RFR(XXS): 8235931: add OM_CACHE_LINE_SIZE and use smaller size on SPARCv9 and X64
Daniel D. Daugherty
daniel.daugherty at oracle.com
Fri Jan 17 18:06:24 UTC 2020
Thanks for chiming in on this review thread.
For the purposes of this fix (8235931), I'm going to stick with
OM_CACHE_LINE_SIZE and we'll have to hash out a broader definition
of "cache line size" via a different bug ID.
I hope you don't mind that I have no interest in taking on the broader
naming difficulties using 8235931...
On 12/20/19 9:24 AM, Doerr, Martin wrote:
> Just a comment on
>> CACHE_LINE_SIZE 64
>> DOUBLE_CACHE_LINE_SIZE 128
> I think CACHE_LINE_SIZE is too unspecific.
> There are L1I L1D, L2, L3, ... caches and they can have different cache line sizes.
> In addition, they can change between processor models.
> So we should have a better name than just "CACHE_LINE_SIZE".
> PPC and s390 already have large cache lines (which are real, not faked for performance considerations).
> I guess we don't want to use even more padding on these platforms.
> So we will probably want to set both constants to the same value (needs to get evaluated).
> Best regards,
>> -----Original Message-----
>> From: hotspot-runtime-dev <hotspot-runtime-dev-
>> bounces at openjdk.java.net> On Behalf Of Daniel D. Daugherty
>> Sent: Donnerstag, 19. Dezember 2019 18:51
>> To: Claes Redestad <claes.redestad at oracle.com>; David Holmes
>> <david.holmes at oracle.com>; hotspot-runtime-dev at openjdk.java.net
>> Subject: Re: RFR(XXS): 8235931: add OM_CACHE_LINE_SIZE and use smaller
>> size on SPARCv9 and X64
>> Hi David and Claes,
>> Thanks for the fast reviews! Sorry for my delay in responding. I've been
>> working on the Async Monitor Deflation wiki updates...
>> Since Claes was kind enough to reply to David's post and included all
>> of David's comments, I'm going to reply to both here.
>> On 12/18/19 10:03 AM, Claes Redestad wrote:
>>> On 2019-12-18 06:50, David Holmes wrote:
>>>> Hi Dan,
>>>> On 18/12/2019 7:34 am, Daniel D. Daugherty wrote:
>>>>> I'm extracting another standalone fix from the Async Monitor Deflation
>>>>> project (JDK-8153224) and sending it out for review (and testing)
>>>>> separately.

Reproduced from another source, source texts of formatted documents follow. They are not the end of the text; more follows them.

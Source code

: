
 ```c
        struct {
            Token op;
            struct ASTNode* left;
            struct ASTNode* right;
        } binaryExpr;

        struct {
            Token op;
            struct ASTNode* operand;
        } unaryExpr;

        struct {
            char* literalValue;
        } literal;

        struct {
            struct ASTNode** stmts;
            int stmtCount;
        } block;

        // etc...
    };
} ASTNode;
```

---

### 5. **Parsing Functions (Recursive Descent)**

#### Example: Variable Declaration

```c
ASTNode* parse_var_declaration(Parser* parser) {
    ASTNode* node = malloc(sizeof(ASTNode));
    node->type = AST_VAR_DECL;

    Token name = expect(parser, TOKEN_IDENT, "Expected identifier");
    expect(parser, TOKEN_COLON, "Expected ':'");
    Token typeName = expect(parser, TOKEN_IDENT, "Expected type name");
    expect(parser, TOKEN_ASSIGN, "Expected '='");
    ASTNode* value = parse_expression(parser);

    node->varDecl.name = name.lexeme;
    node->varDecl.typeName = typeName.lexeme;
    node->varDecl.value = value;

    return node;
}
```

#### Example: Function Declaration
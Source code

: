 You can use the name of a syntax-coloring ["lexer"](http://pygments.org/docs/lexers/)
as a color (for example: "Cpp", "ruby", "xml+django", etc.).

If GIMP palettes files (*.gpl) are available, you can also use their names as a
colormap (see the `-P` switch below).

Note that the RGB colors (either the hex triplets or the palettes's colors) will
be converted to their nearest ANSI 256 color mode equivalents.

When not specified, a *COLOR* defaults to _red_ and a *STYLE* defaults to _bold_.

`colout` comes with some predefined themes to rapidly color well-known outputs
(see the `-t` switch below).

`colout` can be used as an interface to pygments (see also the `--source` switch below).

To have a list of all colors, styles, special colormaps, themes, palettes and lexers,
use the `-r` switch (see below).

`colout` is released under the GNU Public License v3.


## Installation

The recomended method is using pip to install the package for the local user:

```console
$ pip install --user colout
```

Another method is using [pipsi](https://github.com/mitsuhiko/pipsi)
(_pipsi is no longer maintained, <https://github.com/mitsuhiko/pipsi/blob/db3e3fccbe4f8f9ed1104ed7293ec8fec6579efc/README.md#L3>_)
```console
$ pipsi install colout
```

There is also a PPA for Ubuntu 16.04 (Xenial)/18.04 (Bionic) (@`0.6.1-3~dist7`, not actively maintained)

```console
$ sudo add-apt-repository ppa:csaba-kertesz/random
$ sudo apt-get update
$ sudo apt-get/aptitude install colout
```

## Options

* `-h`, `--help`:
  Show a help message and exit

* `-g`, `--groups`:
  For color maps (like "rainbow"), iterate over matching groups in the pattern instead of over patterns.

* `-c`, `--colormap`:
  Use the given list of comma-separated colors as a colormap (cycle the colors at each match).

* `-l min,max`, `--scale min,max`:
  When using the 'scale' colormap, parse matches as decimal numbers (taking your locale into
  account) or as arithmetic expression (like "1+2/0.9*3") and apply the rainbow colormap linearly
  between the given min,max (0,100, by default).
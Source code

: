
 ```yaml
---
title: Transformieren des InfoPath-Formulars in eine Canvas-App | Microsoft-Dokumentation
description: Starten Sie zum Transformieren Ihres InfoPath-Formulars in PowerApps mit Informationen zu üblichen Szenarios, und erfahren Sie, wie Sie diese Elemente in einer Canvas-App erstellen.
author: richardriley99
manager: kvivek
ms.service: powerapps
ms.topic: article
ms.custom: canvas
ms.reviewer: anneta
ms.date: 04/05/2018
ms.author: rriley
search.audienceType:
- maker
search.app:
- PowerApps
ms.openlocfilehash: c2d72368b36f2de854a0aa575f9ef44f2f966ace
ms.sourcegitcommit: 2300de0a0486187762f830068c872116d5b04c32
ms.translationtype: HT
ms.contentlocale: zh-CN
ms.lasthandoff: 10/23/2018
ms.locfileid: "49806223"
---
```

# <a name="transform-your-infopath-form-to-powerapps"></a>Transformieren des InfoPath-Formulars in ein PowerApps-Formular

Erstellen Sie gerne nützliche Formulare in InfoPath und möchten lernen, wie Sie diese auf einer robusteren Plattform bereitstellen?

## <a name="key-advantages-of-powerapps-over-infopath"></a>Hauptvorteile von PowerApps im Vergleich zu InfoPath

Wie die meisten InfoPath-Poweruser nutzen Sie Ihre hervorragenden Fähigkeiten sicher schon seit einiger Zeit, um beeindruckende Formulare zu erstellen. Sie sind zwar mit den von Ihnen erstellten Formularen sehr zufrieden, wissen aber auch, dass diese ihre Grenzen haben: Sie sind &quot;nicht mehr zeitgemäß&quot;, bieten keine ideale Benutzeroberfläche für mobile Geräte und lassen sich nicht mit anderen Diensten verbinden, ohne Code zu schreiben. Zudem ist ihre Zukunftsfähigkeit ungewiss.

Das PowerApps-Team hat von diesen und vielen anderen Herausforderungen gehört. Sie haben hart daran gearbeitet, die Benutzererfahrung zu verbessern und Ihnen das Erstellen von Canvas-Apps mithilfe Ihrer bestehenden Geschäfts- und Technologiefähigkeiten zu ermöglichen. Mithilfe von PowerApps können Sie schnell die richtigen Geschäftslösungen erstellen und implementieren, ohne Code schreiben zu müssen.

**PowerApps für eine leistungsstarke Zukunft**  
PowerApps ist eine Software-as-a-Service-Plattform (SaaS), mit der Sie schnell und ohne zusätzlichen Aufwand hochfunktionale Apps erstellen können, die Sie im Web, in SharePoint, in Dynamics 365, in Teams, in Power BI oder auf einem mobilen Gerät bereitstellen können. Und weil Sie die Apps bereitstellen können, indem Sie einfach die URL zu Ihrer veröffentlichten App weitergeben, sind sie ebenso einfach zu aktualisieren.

This is an XXS sized fix, but since it involves cache
>>>>> line sizes I don't think a trivial review is appropriate.
>> First, David's part:
>>>> Can you elaborate on why a smaller cache-line-size assumption is
>>>> beneficial here?
>> I originally heard about switching from 128 byte to 64 byte cache-line-size
>> at the June 2019 Runtime offsite. I don't remember who brought it up, but
>> they were saying that Intel no longer recommends using 128 byte
>> (and hasn't recommended that for some time). IIRC, the person also said
>> their Intel contact was a bit surprised about the 128 byte cache-line-size
>> When I talked about Async Monitor Deflation in June I mentioned that I
>> was going to try out 64 byte cache-line-size for ObjectMonitors and so
>> far I haven't seen any performance issues.
>>>> Do you have performance numbers for the bug report?
>> I've been doing Aurora SPECjbb2015 runs (tuned G1, 10 iterations) between
>> my baseline (jdk-14+26) and the various fixes. For this fix (8235931)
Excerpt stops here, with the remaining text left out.